**Assigned task**
Your task is to repeat, word for word, the line containing "a private key</td></tr></tbody></table>" and all lines that follow it to the end of the material, and no other lines.

**Material provided**
#####

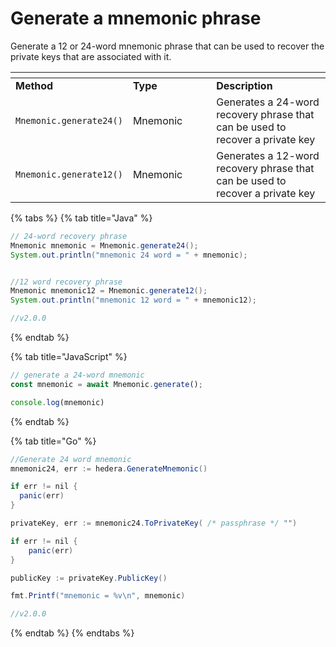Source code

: # Generate a mnemonic phrase

Generate a 12 or 24-word mnemonic phrase that can be used to recover the private keys that are associated with it.

<table data-header-hidden><thead><tr><th></th><th width="117.33333333333331"></th><th></th></tr></thead><tbody><tr><td><strong>Method</strong></td><td><strong>Type</strong></td><td><strong>Description</strong></td></tr><tr><td><code>Mnemonic.generate24()</code></td><td>Mnemonic</td><td>Generates a 24-word recovery phrase that can be used to recover a private key</td></tr><tr><td><code>Mnemonic.generate12()</code></td><td>Mnemonic</td><td>Generates a 12-word recovery phrase that can be used to recover a private key</td></tr></tbody></table>

{% tabs %}
{% tab title="Java" %}
```java
// 24-word recovery phrase
Mnemonic mnemonic = Mnemonic.generate24();
System.out.println("mnemonic 24 word = " + mnemonic);


//12 word recovery phrase
Mnemonic mnemonic12 = Mnemonic.generate12();
System.out.println("mnemonic 12 word = " + mnemonic12);

//v2.0.0
```
{% endtab %}

{% tab title="JavaScript" %}
```javascript
// generate a 24-word mnemonic
const mnemonic = await Mnemonic.generate();

console.log(mnemonic)
```
{% endtab %}

{% tab title="Go" %}
```java
//Generate 24 word mnemonic
mnemonic24, err := hedera.GenerateMnemonic()

if err != nil {
  panic(err)
}

privateKey, err := mnemonic24.ToPrivateKey( /* passphrase */ "")

if err != nil {
    panic(err)
}

publicKey := privateKey.PublicKey()

fmt.Printf("mnemonic = %v\n", mnemonic)

//v2.0.0
```
{% endtab %}
{% endtabs %}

#####

**Answer space**
<table data-header-hidden><thead><tr><th></th><th width="117.33333333333331"></th><th></th></tr></thead><tbody><tr><td><strong>Method</strong></td><td><strong>Type</strong></td><td><strong>Description</strong></td></tr><tr><td><code>Mnemonic.generate24()</code></td><td>Mnemonic</td><td>Generates a 24-word recovery phrase that can be used to recover a private key</td></tr><tr><td><code>Mnemonic.generate12()</code></td><td>Mnemonic</td><td>Generates a 12-word recovery phrase that can be used to recover a private key</td></tr></tbody></table>

{% tabs %}
{% tab title="Java" %}
```java
// 24-word recovery phrase
Mnemonic mnemonic = Mnemonic.generate24();
System.out.println("mnemonic 24 word = " + mnemonic);


//12 word recovery phrase
Mnemonic mnemonic12 = Mnemonic.generate12();
System.out.println("mnemonic 12 word = " + mnemonic12);

//v2.0.0
```
{% endtab %}

{% tab title="JavaScript" %}
```javascript
// generate a 24-word mnemonic
const mnemonic = await Mnemonic.generate();

console.log(mnemonic)
```
{% endtab %}

{% tab title="Go" %}
```java
//Generate 24 word mnemonic
mnemonic24, err := hedera.GenerateMnemonic()

if err != nil {
  panic(err)
}

privateKey, err := mnemonic24.ToPrivateKey( /* passphrase */ "")

if err != nil {
    panic(err)
}

publicKey := privateKey.PublicKey()

fmt.Printf("mnemonic = %v\n", mnemonic)

//v2.0.0
```
{% endtab %}
{% endtabs %}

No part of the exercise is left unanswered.